Yesterday, we started by ditching the guy in our group who was afraid to get taken for a ride by the millions of shopkeepers in Bejing. When you’re travelling, or seeing new things, the only thing worse than having too many people in your party is being paired with someone who isn’t willing to throw a couple Yuan down for a good time. This guy had to go.
You know this guy. He’s everyone’s friend, but he’s just not too friendly. You know he’s a nice enough person, but there’s something about him that you can’t put your finger on, but you know that it’s there, and it makes you slightly uncomfortable. It is as if he’s always acting, and he never quite draws the lead role. He’s the guy that always asks what’s going on, but he has to search for that person in the group who, out of kindness, will not let him fall out of the loop. The guy that’s always got an anectdote to share with you, which is not funny and even more seldom apropos. You know who I am talking about, and if you can’t pick him out from the group you’re in at the current time, either you’ve done a good job excommunicating this fellow, or you’re him.
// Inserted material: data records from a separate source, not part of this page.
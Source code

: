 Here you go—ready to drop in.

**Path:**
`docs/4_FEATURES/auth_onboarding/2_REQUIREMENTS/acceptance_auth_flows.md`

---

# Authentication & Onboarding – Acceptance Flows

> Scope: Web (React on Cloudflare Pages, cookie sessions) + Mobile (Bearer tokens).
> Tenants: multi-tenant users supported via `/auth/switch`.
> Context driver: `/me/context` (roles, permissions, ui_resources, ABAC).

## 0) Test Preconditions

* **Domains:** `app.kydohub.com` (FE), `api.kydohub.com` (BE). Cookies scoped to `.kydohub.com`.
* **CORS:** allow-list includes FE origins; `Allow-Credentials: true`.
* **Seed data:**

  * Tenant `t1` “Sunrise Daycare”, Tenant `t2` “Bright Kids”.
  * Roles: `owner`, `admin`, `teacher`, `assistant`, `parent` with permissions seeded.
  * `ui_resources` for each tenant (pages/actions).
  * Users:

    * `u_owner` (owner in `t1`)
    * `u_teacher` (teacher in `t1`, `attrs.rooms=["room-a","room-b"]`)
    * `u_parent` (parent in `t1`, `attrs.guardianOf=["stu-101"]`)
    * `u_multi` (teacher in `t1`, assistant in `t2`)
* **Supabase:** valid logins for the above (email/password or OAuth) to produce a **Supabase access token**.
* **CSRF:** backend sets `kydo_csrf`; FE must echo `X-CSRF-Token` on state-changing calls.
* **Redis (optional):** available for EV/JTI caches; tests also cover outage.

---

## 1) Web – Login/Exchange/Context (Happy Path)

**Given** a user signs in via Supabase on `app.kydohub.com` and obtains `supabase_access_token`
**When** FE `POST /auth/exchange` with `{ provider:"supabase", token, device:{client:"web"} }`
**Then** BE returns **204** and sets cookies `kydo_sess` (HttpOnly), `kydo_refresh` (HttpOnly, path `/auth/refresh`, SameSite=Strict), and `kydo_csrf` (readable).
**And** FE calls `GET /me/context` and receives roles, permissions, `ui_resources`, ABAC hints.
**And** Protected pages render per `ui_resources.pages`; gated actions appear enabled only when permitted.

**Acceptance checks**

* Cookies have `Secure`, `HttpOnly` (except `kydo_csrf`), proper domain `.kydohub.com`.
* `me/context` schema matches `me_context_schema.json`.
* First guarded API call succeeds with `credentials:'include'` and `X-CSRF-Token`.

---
Enter Dave. Dave is not this guy. He was on all of my flights over here, but he didn’t meet up with me until we got through Canadian customs, for he was using me as a model of what to and what not to do up until this point. He grabbed me as I was walking back toward Burger king, where we had a smoke and chewed the fat about why we were going on this ridiculous excursion. He’s probably the person I have met so far who has the most similar reasons for coming over: doesn’t need a job currently, has some time to kill, and wants to do something a little out of the ordinary. Dave and I had quite a day yesterday.
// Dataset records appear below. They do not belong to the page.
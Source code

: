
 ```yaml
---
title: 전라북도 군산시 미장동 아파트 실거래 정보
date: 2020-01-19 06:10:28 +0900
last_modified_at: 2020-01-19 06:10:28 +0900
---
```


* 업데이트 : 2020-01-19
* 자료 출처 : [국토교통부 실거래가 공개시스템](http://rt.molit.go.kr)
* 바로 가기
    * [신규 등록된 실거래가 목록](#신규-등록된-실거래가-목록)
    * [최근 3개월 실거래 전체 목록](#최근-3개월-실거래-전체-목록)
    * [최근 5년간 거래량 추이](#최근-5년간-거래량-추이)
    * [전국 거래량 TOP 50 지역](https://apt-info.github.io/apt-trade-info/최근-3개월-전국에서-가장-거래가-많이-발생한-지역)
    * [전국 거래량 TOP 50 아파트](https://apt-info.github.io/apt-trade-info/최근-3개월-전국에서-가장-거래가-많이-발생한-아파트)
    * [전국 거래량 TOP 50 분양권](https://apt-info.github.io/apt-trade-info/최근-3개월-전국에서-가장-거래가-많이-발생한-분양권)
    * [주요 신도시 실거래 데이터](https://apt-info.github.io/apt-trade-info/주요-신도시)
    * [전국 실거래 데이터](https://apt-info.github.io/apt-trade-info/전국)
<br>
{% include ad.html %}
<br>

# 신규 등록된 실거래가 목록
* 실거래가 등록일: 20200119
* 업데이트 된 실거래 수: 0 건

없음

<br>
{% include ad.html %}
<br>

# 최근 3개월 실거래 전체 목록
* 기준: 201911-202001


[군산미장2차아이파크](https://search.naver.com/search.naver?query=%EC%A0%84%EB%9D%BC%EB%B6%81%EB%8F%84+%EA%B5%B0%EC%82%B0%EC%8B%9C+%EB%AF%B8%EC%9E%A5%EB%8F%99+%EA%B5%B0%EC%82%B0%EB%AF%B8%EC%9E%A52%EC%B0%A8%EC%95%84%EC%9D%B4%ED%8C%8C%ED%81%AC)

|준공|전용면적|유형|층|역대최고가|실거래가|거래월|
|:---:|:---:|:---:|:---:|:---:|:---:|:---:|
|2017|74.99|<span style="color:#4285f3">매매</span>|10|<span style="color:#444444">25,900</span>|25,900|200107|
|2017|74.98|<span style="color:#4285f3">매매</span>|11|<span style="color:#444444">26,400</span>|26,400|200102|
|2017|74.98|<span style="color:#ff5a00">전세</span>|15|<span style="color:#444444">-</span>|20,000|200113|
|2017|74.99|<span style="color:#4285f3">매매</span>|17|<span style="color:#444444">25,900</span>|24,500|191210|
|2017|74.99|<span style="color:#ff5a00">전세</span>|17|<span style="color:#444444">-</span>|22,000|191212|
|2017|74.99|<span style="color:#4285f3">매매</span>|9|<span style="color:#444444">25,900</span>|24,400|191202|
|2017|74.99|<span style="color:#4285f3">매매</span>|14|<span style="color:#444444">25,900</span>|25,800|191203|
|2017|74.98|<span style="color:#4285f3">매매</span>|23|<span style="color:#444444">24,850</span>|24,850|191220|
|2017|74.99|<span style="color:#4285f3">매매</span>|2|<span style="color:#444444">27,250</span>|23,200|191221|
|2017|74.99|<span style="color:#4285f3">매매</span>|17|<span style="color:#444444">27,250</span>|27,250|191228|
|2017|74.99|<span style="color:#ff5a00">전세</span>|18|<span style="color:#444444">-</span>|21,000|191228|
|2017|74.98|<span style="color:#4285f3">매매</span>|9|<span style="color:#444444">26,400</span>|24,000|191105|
After duping Mike from London into thinking we were going to do something fun, and instead, being willingly ripped off by the schysters at the planetarium, we put the tuckered little guy to bed and left for the Bejing Botanical Gardens. Our second foray into the heart of Bejing lead us to beleive that the gardens were through a gate manned by the fine folks of the People’s Liberation Army. Passing through the gate, Dave and I encountered a pick-up soccer match, and the natives (cloaked in chef and waiter restaurant garb) were happy to invite us to play. We only kicked it around for about a half-hour before the reflux of baby chickens and squid that we bought at an outdoor market stopped us in our tracks. We submitted our resignations and went on, Wahaha water in one hand, DuMaurier cigarette in the other.
We couldn’t get into the gardens without paying, so we turned down a separate street back toward the hotel, and upon exploring further, found a roller rink/disco hybrid. The last time I went roller skating must have been when I was about six years old, and as my memories are fond, Dave and I ventured in before realizing we didn’t remember a thing about skating. This is the first time in China where I had not been the tallest person in the place. After I put my skates on, it was business as usual. When we got onto the floor, the music changed from Chinese to American hip-hop, and when we left, the next song was Chinese. The DJs were on point:
DJ #1: ROOK DJ #2! American!
DJ #2: DJ #1! Pump some DRE!
DJ #1: I play hot shit!
Even though we hit the floor many times, the throngs of Chinese teens were kind enough to help the only Americans in the place to their feet every time. We didn’t lose anything by skipping the gardens after all.
As we came back, the guy (you know this guy) was gone. It turns out that he took an unsuspecting group of students to the university that all of us went to on Friday night, which by the way, has no admission charge and is frankly not one of the must see stops in Bejing. It’s too bad we missed out.